In March of 2018, Danny Ray Thomas was killed at a Houston intersection while caught in the middle of a mental health crisis. Shortly after his killing, video emerged online showing Danny Ray Thomas in the final moments of his life: unarmed, hands by his sides, pants around his ankles, visibly hurting and in need of help. You may know his name: it was emblazoned across Washington Post headlines for days, made even more upsetting by the fact that he was killed less than a week after Stephon Clark, another unarmed Black man, was shot by cops in Sacramento. Or maybe the names have started to blur together. The endless waves of death after death wear on us. The headlines—”Unarmed Black Man Shot and Killed in Houston, in St. Louis, in Minneapolis”—start to sound the same, and our fury breaks down under the weight of itself. Rage eventually turns into weariness. Remembering the individual victims becomes so much harder.
That weariness is normal. It’s part of human nature. But for the sake of those who are killed each day—for the sake of Danny Ray Thomas—it’s so important to fight against it.
Danny Ray Thomas was 34 years old. Two years earlier, his wife killed their two children by drowning them and hiding their bodies under a neighbor’s house. Danny struggled with substance abuse. He struggled with mental illness. He struggled with the unimaginable grief that comes with losing your children at the hands of someone you love, and who was supposed to love them, too.
On the day of his killing, Danny Ray Thomas stood at an intersection in intense mental distress. Witnesses say he was talking to himself and hitting passing cars. Cameron Brewer, the deputy who would kill him, approached while Danny was involved in an altercation with the driver of one of those cars. Danny had no weapon. Brewer had a gun and a Taser. Deputies in Harris County had been trained in the use of nonlethal force, in de-escalation in cases of mental health crises.

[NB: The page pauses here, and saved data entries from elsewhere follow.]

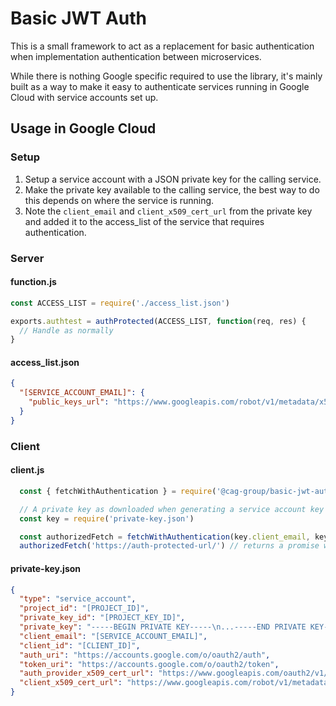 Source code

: # Basic JWT Auth
This is a small framework to act as a replacement for basic authentication when
implementation authentication between microservices.

While there is nothing Google specific required to use the library, it's mainly built as a
way to make it easy to authenticate services running in Google Cloud with service accounts
set up.

## Usage in Google Cloud
### Setup
1. Setup a service account with a JSON private key for the calling service.
2. Make the private key available to the calling service, the best way to do this depends on where the service is running.
3. Note the `client_email` and `client_x509_cert_url` from the private key and added it to the access_list of the service that requires authentication.

### Server

#### function.js
```javascript
const ACCESS_LIST = require('./access_list.json')

exports.authtest = authProtected(ACCESS_LIST, function(req, res) {
  // Handle as normally
}
```

#### access_list.json
```json
{
  "[SERVICE_ACCOUNT_EMAIL]": {
    "public_keys_url": "https://www.googleapis.com/robot/v1/metadata/x509/[SERVICE_ACCOUNT_EMAIL]"
  }
}
```

### Client

#### client.js
```javascript
  const { fetchWithAuthentication } = require('@cag-group/basic-jwt-auth')

  // A private key as downloaded when generating a service account key
  const key = require('private-key.json')

  const authorizedFetch = fetchWithAuthentication(key.client_email, key.private_key_id, key.private_key)
  authorizedFetch('https://auth-protected-url/') // returns a promise with the result
```

#### private-key.json
```json
{
  "type": "service_account",
  "project_id": "[PROJECT_ID]",
  "private_key_id": "[PROJECT_KEY_ID]",
  "private_key": "-----BEGIN PRIVATE KEY-----\n...-----END PRIVATE KEY-----\n",
  "client_email": "[SERVICE_ACCOUNT_EMAIL]",
  "client_id": "[CLIENT_ID]",
  "auth_uri": "https://accounts.google.com/o/oauth2/auth",
  "token_uri": "https://accounts.google.com/o/oauth2/token",
  "auth_provider_x509_cert_url": "https://www.googleapis.com/oauth2/v1/certs",
  "client_x509_cert_url": "https://www.googleapis.com/robot/v1/metadata/x509/[SERVICE_ACCOUNT_EMAIL]"
}
```

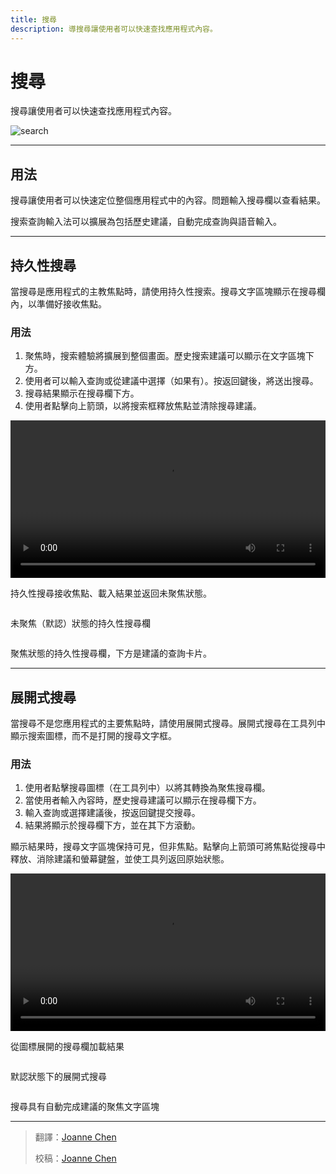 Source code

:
 ```yaml
---
title: 搜尋
description: 導搜尋讓使用者可以快速查找應用程式內容。
---
```

<!-- markdownlint-disable MD024 -->
<!-- markdownlint-disable MD025 -->
<!-- markdownlint-disable MD033 -->

# 搜尋

搜尋讓使用者可以快速查找應用程式內容。

![search](https://lh3.googleusercontent.com/JSzdxGsx_JZDhhXbuatxStSpjpQAjXHHDBoIDThnkVCxGn7PaTDkZrZEElfsbQ5yvemI1J_Nb2Vsw8bCRYxUyB5r3wXxiDCGlMZZug=w1064-v0)

---

## 用法

搜尋讓使用者可以快速定位整個應用程式中的內容。問題輸入搜尋欄以查看結果。

搜索查詢輸入法可以擴展為包括歷史建議，自動完成查詢與語音輸入。

---

## 持久性搜尋

當搜尋是應用程式的主教焦點時，請使用持久性搜索。搜尋文字區塊顯示在搜尋欄內，以準備好接收焦點。

### 用法

1. 聚焦時，搜索體驗將擴展到整個畫面。歷史搜索建議可以顯示在文字區塊下方。
2. 使用者可以輸入查詢或從建議中選擇（如果有）。按返回鍵後，將送出搜尋。
3. 搜尋結果顯示在搜尋欄下方。
4. 使用者點擊向上箭頭，以將搜索框釋放焦點並清除搜尋建議。

<video src="https://kstatic.googleusercontent.com/files/8fda3c87a3d49487920651c2b32db75dc4e270ac33fc49ce204a9891061957b2cb4d51968aede156f427e495f74ed34e386bb526f22f89d2ad1c75d3e5da83a5" width="100%" controls=""></video>

<p class="annotation">持久性搜尋接收焦點、載入結果並返回未聚焦狀態。</p>

<div class="img-grid">
    <div class="grid-item">
         <img src="https://lh3.googleusercontent.com/rp-9PvS79UT2egg9Euaqpu4DyYDdZQL7NPl8rlUjYLB_AOzxTvk2Dps8wSBf2lqrCfMgTqkGh11BPqcHd_hqEzmHOZA3h7gl_geGdg=w1064-v0" alt="">
        <p>未聚焦（默認）狀態的持久性搜尋欄</p>
    </div>
    <div class="grid-item">
         <img src="https://lh3.googleusercontent.com/cNWoIVngCNAS3H65cHG8seEWI_LuzbmyuJG9jfPCvF0mNREvq9074RWosPvFwFA-OZ3_CVvTtWLBRzRq8nl8_NTPLenb32LbvPduHBs=w1064-v0" alt="">
        <p>聚焦狀態的持久性搜尋欄，下方是建議的查詢卡片。</p>
    </div>
</div>

---

## 展開式搜尋

當搜尋不是您應用程式的主要焦點時，請使用展開式搜尋。展開式搜尋在工具列中顯示搜索圖標，而不是打開的搜尋文字框。

### 用法

1. 使用者點擊搜尋圖標（在工具列中）以將其轉換為聚焦搜尋欄。
2. 當使用者輸入內容時，歷史搜尋建議可以顯示在搜尋欄下方。
3. 輸入查詢或選擇建議後，按返回鍵提交搜尋。
4. 結果將顯示於搜尋欄下方，並在其下方滾動。

顯示結果時，搜尋文字區塊保持可見，但非焦點。點擊向上箭頭可將焦點從搜尋中釋放、消除建議和螢幕鍵盤，並使工具列返回原始狀態。

<video src="https://kstatic.googleusercontent.com/files/d937f83b6add93d2f79fd3c947be36dadab0f1ff1df6446d06597f00c6853467ff3c85f0399a3c2136eaf929adeebf4a3c2e0bfdb9e7c3517ea8ba236333fd45" width="100%" controls=""></video>

<p class="annotation">從圖標展開的搜尋欄加載結果</p>

<div class="img-grid">
    <div class="grid-item">
         <img src="https://lh3.googleusercontent.com/xQsYm2n-mvwW1gRGSRV78Zce_rqtQ3rU6Kj2JU4NH_EoYfcMqdDmX-7Q70Q0ZLhAEdW0EnxbLnuViREq9b5mXe5bcuLU6V8CodDTeeU=w1064-v0" alt="">
        <p>默認狀態下的展開式搜尋</p>
    </div>
    <div class="grid-item">
         <img src="https://lh3.googleusercontent.com/GywfgdPxRCxWGhRP9a39xKX_Yb-LbpSg-wTUzZRd5Iw-BwRMyfaMC5KJa5f6tSsqzShkwggpbNCwkNZ2D1skl0100riooaR6y0PEaQ=w1064-v0" alt="">
        <p>搜尋具有自動完成建議的聚焦文字區塊</p>
    </div>
</div>

---

> 翻譯：[Joanne Chen](https://www.facebook.com/profile.php?id=100000314569800)
>
> 校稿：[Joanne Chen](https://www.facebook.com/profile.php?id=100000314569800)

Danny Ray Thomas needed help. He needed the love and empathy that we expect while caught in the midst of our own suffering. He received none of that—not from Brewer, at least.
Twitter pundits often look for any indication of imperfection—any proof that the victim was “no angel,” that they had it coming. Anything that will uphold their belief that police violence should be a state-sanctioned response to mental illness or suffering, especially for Black men. And for those people, Danny Ray Thomas may indeed be proof positive. He had a criminal background: three years in prison for drug possession. There he was, on camera, pants around his ankles.
These people forget—or ignore—that none of the above is deserving of death. Danny Ray Thomas was a person. He laughed, loved, suffered. He was worthy and deserving of kindness, empathy, respect. He was unarmed. He needed help. He was killed on camera because a police officer decided to instead use a gun.